The maximum is infinity. Notice on both sides of the graph, both as $x$ becomes more negative and as it becomes more positive, $y$ (the function values) continue increasing into positive infinity.

#### Explanation:

First, a definition: We usually talk about extrema, not "extreme" when we look at polynomials. Extrema is just a fancy-sounding plural of extreme.

There is no straightforward way to factor or otherwise solve for the zeros of this polynomial algebraically. Enter it in your graphing calculator:
I know this is the whole graph because the graph of a fourth degree polynomial (where ${x}^{4}$ is the highest exponent) should have three turns. (Just like ${x}^{2}$ has one turn, ${x}^{3}$ has two turns, and ${x}^{4}$ has three turns. See the pattern?)

Also, since the degree is an even number, both ends of the graph go in the same direction. Since ${x}^{4}$ is positive, that direction is up, toward infinity. Those are your upper extrema, or your maxima.
Your lower extrema are irrational, so finding them algebraically is not something we would normally do in pre-calculus.
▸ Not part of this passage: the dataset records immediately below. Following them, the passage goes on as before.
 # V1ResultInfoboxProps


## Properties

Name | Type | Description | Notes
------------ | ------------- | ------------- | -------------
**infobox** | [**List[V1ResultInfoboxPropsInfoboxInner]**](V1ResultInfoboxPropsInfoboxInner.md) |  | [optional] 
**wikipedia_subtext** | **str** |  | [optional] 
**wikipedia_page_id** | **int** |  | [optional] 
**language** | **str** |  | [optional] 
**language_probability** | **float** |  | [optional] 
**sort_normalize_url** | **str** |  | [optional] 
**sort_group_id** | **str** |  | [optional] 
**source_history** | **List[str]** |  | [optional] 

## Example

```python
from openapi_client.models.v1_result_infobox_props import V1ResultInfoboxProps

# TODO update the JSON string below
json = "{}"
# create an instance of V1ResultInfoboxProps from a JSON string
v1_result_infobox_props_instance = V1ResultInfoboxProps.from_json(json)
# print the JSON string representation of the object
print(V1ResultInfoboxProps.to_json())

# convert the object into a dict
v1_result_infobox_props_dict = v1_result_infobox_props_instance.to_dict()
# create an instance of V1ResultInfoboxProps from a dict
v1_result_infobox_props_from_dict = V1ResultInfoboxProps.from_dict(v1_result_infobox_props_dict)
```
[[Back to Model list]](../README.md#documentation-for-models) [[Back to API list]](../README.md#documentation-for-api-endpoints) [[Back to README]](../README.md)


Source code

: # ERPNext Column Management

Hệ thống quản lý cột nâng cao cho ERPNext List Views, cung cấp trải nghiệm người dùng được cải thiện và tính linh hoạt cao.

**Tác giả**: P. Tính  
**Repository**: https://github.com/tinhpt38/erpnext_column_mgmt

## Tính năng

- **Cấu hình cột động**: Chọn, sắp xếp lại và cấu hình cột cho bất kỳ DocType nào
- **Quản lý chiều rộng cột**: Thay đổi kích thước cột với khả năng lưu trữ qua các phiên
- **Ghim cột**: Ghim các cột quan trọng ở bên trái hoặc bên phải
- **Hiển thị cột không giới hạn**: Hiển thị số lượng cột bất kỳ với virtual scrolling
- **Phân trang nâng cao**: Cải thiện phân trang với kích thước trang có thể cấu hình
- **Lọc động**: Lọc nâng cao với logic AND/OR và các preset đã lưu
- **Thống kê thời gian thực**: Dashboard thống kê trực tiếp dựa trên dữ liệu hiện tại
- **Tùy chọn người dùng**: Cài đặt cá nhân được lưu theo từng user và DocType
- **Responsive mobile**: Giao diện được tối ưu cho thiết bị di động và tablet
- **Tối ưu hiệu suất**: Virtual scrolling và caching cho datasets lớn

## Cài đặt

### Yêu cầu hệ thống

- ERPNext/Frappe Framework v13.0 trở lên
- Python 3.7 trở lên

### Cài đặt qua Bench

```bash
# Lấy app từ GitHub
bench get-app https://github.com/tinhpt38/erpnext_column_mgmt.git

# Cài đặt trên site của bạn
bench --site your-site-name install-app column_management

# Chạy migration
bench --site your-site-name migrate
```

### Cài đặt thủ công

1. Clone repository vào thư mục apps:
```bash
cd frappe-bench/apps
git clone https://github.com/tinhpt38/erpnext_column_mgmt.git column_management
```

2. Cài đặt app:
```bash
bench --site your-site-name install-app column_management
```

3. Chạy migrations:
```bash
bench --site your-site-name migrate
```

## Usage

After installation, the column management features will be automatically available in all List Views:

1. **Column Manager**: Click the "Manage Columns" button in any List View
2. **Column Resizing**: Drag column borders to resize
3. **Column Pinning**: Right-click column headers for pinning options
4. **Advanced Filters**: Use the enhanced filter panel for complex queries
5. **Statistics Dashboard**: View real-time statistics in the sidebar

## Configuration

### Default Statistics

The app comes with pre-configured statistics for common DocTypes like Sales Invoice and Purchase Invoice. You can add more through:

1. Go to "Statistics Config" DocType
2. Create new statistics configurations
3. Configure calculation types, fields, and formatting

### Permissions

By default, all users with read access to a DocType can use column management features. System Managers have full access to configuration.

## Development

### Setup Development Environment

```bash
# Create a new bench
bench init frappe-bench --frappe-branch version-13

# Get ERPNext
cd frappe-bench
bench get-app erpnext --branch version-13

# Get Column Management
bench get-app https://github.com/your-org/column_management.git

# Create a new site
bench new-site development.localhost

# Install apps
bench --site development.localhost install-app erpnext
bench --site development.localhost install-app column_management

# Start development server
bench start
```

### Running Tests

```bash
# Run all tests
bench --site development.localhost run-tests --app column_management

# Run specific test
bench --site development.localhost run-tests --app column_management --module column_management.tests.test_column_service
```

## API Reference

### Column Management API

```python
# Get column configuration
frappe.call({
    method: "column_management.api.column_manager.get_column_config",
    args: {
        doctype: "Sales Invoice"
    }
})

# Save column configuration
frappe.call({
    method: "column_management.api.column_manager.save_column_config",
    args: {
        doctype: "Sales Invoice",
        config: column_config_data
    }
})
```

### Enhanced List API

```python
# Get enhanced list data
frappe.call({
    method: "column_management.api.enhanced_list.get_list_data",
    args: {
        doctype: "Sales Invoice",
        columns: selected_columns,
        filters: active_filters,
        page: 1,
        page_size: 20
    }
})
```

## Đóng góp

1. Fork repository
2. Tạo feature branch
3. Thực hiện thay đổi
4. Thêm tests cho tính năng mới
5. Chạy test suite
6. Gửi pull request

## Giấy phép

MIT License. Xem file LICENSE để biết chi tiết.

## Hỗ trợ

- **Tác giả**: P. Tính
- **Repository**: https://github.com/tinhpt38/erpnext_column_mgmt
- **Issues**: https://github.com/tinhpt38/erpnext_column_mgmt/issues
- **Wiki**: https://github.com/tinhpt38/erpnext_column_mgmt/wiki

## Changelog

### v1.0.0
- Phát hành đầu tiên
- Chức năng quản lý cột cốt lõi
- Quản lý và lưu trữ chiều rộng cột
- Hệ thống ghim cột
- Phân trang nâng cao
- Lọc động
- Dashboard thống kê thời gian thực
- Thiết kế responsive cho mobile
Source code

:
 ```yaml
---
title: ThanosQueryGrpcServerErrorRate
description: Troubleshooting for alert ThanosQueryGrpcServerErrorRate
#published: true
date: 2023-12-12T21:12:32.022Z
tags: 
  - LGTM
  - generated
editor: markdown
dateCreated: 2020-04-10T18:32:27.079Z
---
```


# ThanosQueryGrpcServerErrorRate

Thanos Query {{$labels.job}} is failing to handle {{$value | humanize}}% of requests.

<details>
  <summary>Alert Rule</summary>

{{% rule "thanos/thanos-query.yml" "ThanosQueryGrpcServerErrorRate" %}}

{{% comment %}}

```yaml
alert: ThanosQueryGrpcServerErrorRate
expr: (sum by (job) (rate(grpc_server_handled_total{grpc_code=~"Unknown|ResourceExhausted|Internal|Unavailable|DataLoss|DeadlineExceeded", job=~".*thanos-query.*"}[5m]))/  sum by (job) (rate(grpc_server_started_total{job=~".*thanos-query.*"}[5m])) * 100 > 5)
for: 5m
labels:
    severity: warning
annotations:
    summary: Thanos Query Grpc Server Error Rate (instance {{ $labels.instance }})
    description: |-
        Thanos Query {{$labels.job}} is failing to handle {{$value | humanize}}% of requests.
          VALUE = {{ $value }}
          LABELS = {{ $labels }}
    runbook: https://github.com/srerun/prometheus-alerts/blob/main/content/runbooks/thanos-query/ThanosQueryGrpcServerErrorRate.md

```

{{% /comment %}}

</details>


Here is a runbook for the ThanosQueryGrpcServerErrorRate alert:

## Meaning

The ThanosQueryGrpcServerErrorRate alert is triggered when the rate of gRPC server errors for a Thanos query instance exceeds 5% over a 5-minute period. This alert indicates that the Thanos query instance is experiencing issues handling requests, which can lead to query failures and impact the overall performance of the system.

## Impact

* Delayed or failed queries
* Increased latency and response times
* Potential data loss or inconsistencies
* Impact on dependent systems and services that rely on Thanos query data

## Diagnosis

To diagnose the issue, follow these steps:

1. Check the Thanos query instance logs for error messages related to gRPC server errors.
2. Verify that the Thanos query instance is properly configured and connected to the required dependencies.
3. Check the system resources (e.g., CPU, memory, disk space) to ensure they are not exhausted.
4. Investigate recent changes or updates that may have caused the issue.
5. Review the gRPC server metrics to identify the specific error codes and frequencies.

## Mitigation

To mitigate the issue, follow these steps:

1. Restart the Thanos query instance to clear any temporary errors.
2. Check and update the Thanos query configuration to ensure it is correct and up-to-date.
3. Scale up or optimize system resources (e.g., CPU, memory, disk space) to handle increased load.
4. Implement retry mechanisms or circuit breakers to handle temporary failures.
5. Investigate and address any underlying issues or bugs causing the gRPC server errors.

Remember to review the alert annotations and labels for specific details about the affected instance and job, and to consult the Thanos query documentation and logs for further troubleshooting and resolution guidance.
Use the "minimum" function on your calculator to find the values.
If you have a TI-something, go into the "Calc" menu over the "Trace" button and choose "minimum". For "left bound", click somewhere the the left of the point you're looking for. For "right bound", click somewhere to the right. For "Guess", see how close you can get to the value. Don't worry if it's not very close! Your calculator knows.

The minima I get are at about $\left(- 1.30 , - 8.51\right)$ and $\left(1.13 , - 6.07\right)$.
With your maxima at infinity, those are all the extrema of your polynomial.